Yet the title card, which looked a bit different to the rest of the opening titles, said Boss Cat.

Turns out it was because at the time Top Cat, sorry Boss Cat, was airing in the 60s, there was a leading cat food brand called, you guessed it, Top Cat.

So an entire generation grew up unable to believe the evidence of their own ears, lied to by the national broadcaster. It was a pre-cursor to the fake news so beloved of today’s generations of politicians. Maybe they, too, were watching Boss or Top Cat or whatever.

Woven into the fabric of life

But the commercial considerations aside, TC (that’s what his gang called him in the show) was a mainstay of any kids viewing habits more than 50 years ago.

He was part of the stable of cartoons launched into the world by Hanna-Barbera, the animators who created a stable of legendary cartoons – including the aforementioned, Scooby-Doo.

They were woven into the fabric of life for any child of the 60s.
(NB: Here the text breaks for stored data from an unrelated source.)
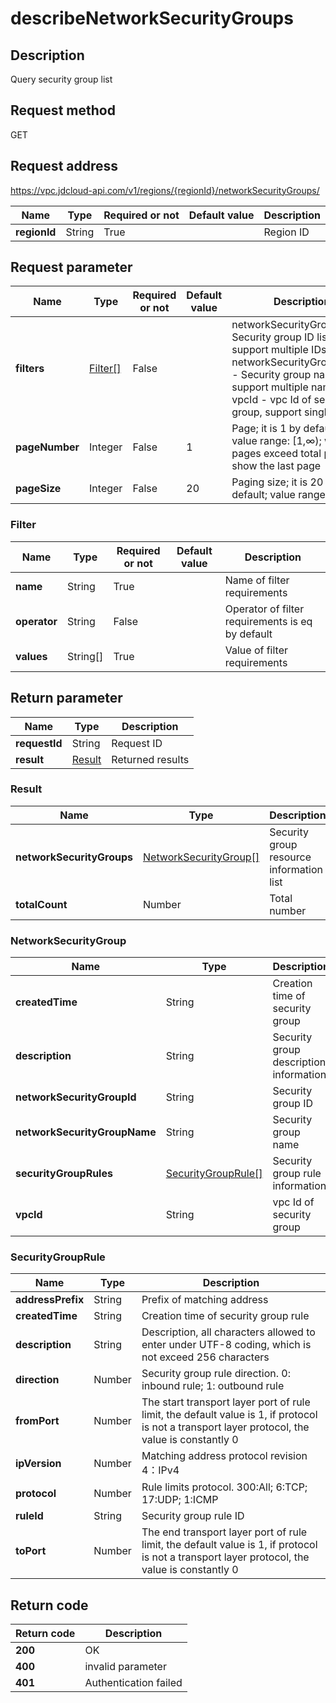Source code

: # describeNetworkSecurityGroups


## Description
Query security group list

## Request method
GET

## Request address
https://vpc.jdcloud-api.com/v1/regions/{regionId}/networkSecurityGroups/

|Name|Type|Required or not|Default value|Description|
|---|---|---|---|---|
|**regionId**|String|True||Region ID|

## Request parameter
|Name|Type|Required or not|Default value|Description|
|---|---|---|---|---|
|**filters**|[Filter[]](##Filter)|False||networkSecurityGroupIds - Security group ID list, support multiple IDs<br>networkSecurityGroupNames - Security group name list, support multiple names<br>vpcId	- vpc Id of security group, support single Id<br>|
|**pageNumber**|Integer|False|1|Page; it is 1 by default, the value range: [1,∞); when the pages exceed total pages, show the last page|
|**pageSize**|Integer|False|20|Paging size; it is 20 by default; value range[10, 100]|

### <a name="Filter">Filter</a>
|Name|Type|Required or not|Default value|Description|
|---|---|---|---|---|
|**name**|String|True||Name of filter requirements|
|**operator**|String|False||Operator of filter requirements is eq by default|
|**values**|String[]|True||Value of filter requirements|

## Return parameter
|Name|Type|Description|
|---|---|---|
|**requestId**|String|Request ID|
|**result**|[Result](##Result)|Returned results|


### <a name="Result">Result</a>
|Name|Type|Description|
|---|---|---|
|**networkSecurityGroups**|[NetworkSecurityGroup[]](##NetworkSecurityGroup)|Security group resource information list|
|**totalCount**|Number|Total number|
### <a name="NetworkSecurityGroup">NetworkSecurityGroup</a>
|Name|Type|Description|
|---|---|---|
|**createdTime**|String|Creation time of security group|
|**description**|String|Security group description information|
|**networkSecurityGroupId**|String|Security group ID|
|**networkSecurityGroupName**|String|Security group name|
|**securityGroupRules**|[SecurityGroupRule[]](##SecurityGroupRule)|Security group rule information|
|**vpcId**|String|vpc Id of security group|
### <a name="SecurityGroupRule">SecurityGroupRule</a>
|Name|Type|Description|
|---|---|---|
|**addressPrefix**|String|Prefix of matching address|
|**createdTime**|String|Creation time of security group rule|
|**description**|String|Description, all characters allowed to enter under UTF-8 coding, which is not exceed 256 characters|
|**direction**|Number|Security group rule direction. 0: inbound rule; 1: outbound rule|
|**fromPort**|Number|The start transport layer port of rule limit, the default value is 1, if protocol is not a transport layer protocol, the value is constantly 0|
|**ipVersion**|Number|Matching address protocol revision 4：IPv4|
|**protocol**|Number|Rule limits protocol. 300:All; 6:TCP; 17:UDP; 1:ICMP|
|**ruleId**|String|Security group rule ID|
|**toPort**|Number|The end transport layer port of rule limit, the default value is 1, if protocol is not a transport layer protocol, the value is constantly 0|

## Return code
|Return code|Description|
|---|---|
|**200**|OK|
|**400**|invalid parameter|
|**401**|Authentication failed|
I mean, who didn’t love The Flintstones?

Fred and Barney were an all-time genius double act – although I was never convinced Barney really was the dim-witted one. Then there were the cars that you had to run along the road to get going and the fact their pet dog was a dinosaur.
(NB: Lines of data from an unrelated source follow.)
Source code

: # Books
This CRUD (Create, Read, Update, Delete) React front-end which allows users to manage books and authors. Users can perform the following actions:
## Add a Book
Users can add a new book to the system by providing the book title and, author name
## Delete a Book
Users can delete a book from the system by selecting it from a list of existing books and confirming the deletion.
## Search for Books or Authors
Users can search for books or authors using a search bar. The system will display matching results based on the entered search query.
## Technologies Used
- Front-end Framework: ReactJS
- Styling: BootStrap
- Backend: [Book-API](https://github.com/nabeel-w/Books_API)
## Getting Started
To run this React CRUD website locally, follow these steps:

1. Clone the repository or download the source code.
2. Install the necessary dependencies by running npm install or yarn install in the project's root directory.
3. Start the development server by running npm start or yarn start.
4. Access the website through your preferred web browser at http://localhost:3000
The Flintstones were a childhood favourite… yabba-dabba-doo!

And which little kid didn’t at some point in their lives shout “yabba-dabba-doo!” while going down a slide?

Basically, it was 60s suburban America transported back to the Stone Age and played for laughs.

It was also a complete knock-off of the hugely popular Stateside sit-com, The Honeymooners. So much so that the actor Jackie Gleason was told by his lawyers he could sue Hanna-Barbera for copying his show and have The Flintstones cancelled. Mind you, they also told him: “Do you want to be known as the guy who yanked Fred Flintstone off the air?”

Which is probably why it was the longest-running cartoon show in the States until The Simpsons came along.

When Yogi Berra became Yogi Bear

Funnily enough, The Honeymooners also inspired another legendary Hanna-Barbera character. Yogi Bear is the animated version of Art Carney’s Ed Norton from the sitcom. Carney didn’t sue, but Yogi Berra did. Who he? A baseball star of the age who hit headlines with quotes like “half the lies they tell about me aren’t true.” He withdrew the claim when Hanna-Barbera said it was all just a coincidence. Yeah, so Yogi Berra is a household name when Yogi Bear hit the screens and it’s mere happenstance? Yep, Yogi is fibbier than your average bear.

Yogi Bear and BooBoo.

On the subject of ripping-off material, let’s go back to Top (Boss) Cat. Ah, TC, Benny, Fancy-Fancy, Choo-Choo and Officer Dibble. They made kids TV (especially in the summer holidays) a bit more bearable.

But they were also a straight lift from The Phil Silvers Show and his Sergeant Bilko character. If you get the chance, compare and contrast, from the voice to the scrapes they get into, they’re virtually identical. But as a seven-year-old I was blissfully unaware. In fact, the first time I saw clips of Sergeant Bilko, I thought he was ripping off Top Cat.

For the record, I’ve always had a special affinity for Top Cat. We were born in the same year, 1961. I even have a treasured little plastic model on my desk to prove it.

Top Cat has pride of place on Scott’s desk.

Also in the mix for any square-eyed urchin in the Swinging Sixties was The Jetsons. Basically, it was The Flintstones in the future. Different characters, of course, but same idea. Suburban 60s America displaced in time. I think it was The Jetsons that helped cement my still firmly-held belief that by 2021 we should all have flying cars and jetpacks. And that’s about as much as I remember.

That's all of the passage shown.